The Cash Surrender Value will be determined as of the next valuation following
receipt of Your Written Request. We may defer payment of the Cash Surrender
Value in the Fixed Account for up to six months from the date of the Written
Request. If a payment is deferred more than 30 days from the date the request
is received, We will pay interest of 3% on the amount deferred.
- --------------------------------------------------------------------------------
                               CONTRACT CHARGES
- --------------------------------------------------------------------------------

AMOUNTS DEDUCTED ON SURRENDER
The applicable amounts deducted on Surrender are shown on the Contract
Specifications page.  These amounts may be reduced or eliminated to the extent
that We anticipate lower sales expenses or perform fewer sales services due to:
         1.  the size of the group participating in the contract;
         2.  an existing relationship to the contract owner;
         3.  use of mass enrollment procedures, or;
         4.  performance of sales functions by a third party, which We would 
             otherwise perform.





L-14660                                2                          TIC Ed. 1-96
<PAGE>   3
- --------------------------------------------------------------------------------
                      CONTRACT DISCONTINUANCE PROVISIONS
- --------------------------------------------------------------------------------

If the contract is discontinued, this rider will also be discontinued, and no
further Purchase Payments or transfers will be allowed.

On the date We receive Your Written Request to discontinue the contract, or
within 31 days after We notify You in writing of Our intent to discontinue the
contract, any amounts transferred from the Fixed Account to the Underlying
Funds during the previous 30 days from the date of discontinuance will be
transferred back to the Fixed Account.

If the contract is discontinued because of Plan Termination and the Plan
certifies to Us that the Plan Termination is the result of the dissolution or
liquidation of the employer under US Code Title 11 procedures, the Cash
Surrender Value will be distributed directly to the employees entitled to share
in such distributions in accordance with the Plan relating to Plan Termination.
Distribution may be in the form of cash payments, Annuity options, or deferred
annuities. This provision  does not apply to 457 Deferred Compensation Plans.

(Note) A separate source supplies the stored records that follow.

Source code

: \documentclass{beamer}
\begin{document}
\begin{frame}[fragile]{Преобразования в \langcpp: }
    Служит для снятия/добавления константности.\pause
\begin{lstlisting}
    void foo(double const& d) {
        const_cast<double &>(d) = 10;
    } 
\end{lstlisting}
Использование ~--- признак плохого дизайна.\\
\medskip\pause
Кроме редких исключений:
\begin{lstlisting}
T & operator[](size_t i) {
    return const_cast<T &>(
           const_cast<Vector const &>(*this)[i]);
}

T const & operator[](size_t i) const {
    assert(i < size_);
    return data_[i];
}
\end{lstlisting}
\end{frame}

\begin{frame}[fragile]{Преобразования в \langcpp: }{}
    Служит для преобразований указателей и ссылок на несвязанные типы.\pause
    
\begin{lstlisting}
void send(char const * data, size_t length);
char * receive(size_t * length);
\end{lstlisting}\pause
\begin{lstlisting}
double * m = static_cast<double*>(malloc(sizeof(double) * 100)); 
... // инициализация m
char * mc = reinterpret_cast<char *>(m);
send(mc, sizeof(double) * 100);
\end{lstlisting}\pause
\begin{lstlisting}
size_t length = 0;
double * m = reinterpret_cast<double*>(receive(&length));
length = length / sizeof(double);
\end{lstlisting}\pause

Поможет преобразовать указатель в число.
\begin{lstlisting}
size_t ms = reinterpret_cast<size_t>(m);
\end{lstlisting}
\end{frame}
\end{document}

If the Plan is terminated or the contract discontinued for any other reason,
then upon discontinuance of this contract, We will determine the Market
Adjusted Value of the Fixed Account.  The Market Adjusted Value is the current
value as of the date of discontinuance and reflects the relationship between
the rate of interest credited to funds on deposit under the Fixed Account at
the time of discontinuance to the rate of interest credited on new deposits for
this class of contracts at the time of discontinuance.  The Market Adjusted
Value may be greater than or less than the Cash Value of the Fixed Account.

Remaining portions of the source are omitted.